Visual effects supervisor, visual effects trainer and author Eran Dinur’s follow-up to his fantastic The Filmmaker’s Guide to Visual Effects is The Complete Guide to Photorealism for Visual Effects, Visualization and Games. In it, Dinur presents a range of practical insights and perspectives on accomplishing phototreal 2D and 3D content.
The book is, as the author explains in an interview with befores & afters, not just for visual effects artists, but also for those working in games and visualization. Find out below what went into writing The Complete Guide to Photorealism, what Dinur thinks people might mean when they say something ‘looks too CG’, and also read an exclusive excerpt about the concept of ‘detail’ in CG content.
b&a: What made you decide to write this new book? What was the thing that made you think about a follow up to the previous work, and that it could focus on this photorealism side?
Eran Dinur: For the first one, I saw it as a book that was aimed at people who work with visual effects, but are not necessarily doing visual effects. So, directors, producers, editors, cinematographers, and a lot of the people who’ve read the book are from that world. But what surprised me is how many VFX artists actually read the book and in how many VFX courses in colleges and art schools it’s being used. This really wasn’t intended but I realized that it works very well as an overview of the whole visual effects process that also gives the perspective of the filmmaker.
So, if you are an artist, let’s say you are a rigger and you focus on doing rigs for animation. You may have a few notions of what else is going on, but you may be too busy just working in your own field to completely understand. So, the first book gives you that whole perspective.
I then realized that there are artists, not necessarily just in visual effects, but anyone who’s using CG or just digital tools to create imagery, where maybe I could delve deeper into the process and look at one big aspect that’s important across all levels, and that is, photorealism. And in visual effects, photorealism is crucial because what you do is, you put stuff in the frame and you pretend that it was there in front of the camera.

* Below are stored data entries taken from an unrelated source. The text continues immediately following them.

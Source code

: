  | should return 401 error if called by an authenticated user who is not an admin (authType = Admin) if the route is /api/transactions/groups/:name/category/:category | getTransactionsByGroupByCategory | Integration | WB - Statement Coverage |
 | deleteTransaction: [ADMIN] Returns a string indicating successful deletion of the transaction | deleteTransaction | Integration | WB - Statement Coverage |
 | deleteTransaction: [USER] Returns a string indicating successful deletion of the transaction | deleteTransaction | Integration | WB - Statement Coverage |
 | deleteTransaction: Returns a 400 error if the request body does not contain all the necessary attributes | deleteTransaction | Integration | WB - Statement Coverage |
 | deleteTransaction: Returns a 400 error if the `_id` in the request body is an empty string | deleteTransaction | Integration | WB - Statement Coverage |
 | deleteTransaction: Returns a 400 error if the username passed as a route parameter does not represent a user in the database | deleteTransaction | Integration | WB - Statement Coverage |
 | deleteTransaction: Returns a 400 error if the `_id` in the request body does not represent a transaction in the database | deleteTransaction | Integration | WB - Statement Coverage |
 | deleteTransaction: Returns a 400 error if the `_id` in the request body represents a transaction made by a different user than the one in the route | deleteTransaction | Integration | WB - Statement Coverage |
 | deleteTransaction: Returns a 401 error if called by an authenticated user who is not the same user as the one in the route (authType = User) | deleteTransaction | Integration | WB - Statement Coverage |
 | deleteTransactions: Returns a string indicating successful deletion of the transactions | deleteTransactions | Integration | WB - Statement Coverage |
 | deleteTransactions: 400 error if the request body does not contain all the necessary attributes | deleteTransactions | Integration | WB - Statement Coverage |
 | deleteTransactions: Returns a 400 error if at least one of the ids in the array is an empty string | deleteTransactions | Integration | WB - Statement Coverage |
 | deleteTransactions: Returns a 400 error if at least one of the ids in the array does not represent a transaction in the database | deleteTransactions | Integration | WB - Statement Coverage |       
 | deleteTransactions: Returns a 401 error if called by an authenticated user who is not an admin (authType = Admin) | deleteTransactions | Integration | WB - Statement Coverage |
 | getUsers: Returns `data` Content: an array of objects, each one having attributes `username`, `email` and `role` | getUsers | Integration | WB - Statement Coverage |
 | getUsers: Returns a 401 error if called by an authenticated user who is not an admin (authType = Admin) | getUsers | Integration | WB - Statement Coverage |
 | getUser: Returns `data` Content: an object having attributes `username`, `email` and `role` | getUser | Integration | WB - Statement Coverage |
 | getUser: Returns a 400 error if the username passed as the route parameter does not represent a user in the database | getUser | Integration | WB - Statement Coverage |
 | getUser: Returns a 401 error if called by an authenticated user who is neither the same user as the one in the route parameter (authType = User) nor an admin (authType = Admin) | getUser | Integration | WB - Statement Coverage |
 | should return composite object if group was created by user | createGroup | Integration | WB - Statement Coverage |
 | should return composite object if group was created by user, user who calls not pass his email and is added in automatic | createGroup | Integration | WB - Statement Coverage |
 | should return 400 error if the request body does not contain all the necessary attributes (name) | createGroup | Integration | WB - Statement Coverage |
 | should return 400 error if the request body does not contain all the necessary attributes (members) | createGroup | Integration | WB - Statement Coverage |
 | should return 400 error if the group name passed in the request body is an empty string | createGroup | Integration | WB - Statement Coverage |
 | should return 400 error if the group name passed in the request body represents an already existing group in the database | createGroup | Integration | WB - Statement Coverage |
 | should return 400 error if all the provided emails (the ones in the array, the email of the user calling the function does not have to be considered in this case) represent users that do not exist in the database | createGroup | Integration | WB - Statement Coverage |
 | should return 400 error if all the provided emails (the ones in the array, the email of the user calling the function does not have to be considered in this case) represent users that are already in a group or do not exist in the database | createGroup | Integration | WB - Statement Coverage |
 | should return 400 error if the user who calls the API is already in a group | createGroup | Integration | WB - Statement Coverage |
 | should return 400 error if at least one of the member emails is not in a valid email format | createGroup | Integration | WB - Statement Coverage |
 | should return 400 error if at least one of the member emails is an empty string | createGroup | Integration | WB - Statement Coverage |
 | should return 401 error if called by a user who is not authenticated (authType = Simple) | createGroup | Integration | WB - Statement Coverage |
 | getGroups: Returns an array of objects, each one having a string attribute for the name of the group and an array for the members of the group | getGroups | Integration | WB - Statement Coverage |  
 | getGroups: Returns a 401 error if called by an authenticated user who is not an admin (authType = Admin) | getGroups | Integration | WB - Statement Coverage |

If it does not feel like it was shot in front of the camera like the rest of the footage, it looks fake, it doesn’t work. So for visual effects artists, the notion of photorealism is embedded into the work. I remember when I was just starting and I worked at a visual effects studio, one of the artists there used to stand behind people, stare at their screen and then suddenly say, ‘This doesn’t look real’, and walk away. And every time he did that to me, even though I knew it was a joke, a repeated joke, it still felt a bit hurtful. And to this day, a lot of time you get those notes from a client that says, ‘This looks CG,’ or, ‘This doesn’t look real.’
The essence of the work is to make things look photoreal. But then I also thought about visualization, especially architectural and product visualization. When you think of the fact that most of the IKEA catalogue is done in CG and you wonder, but they have the furniture, they can just set it up, right? Then you realize that doing a real photo session is going to cost them a lot more than doing it in CG and gives them a lot less flexibility. CG is a tool that’s being used to show products and in the architectural world, obviously to show things that do not exist yet. So, you want to show a client what the building would look like, what the apartment will look like.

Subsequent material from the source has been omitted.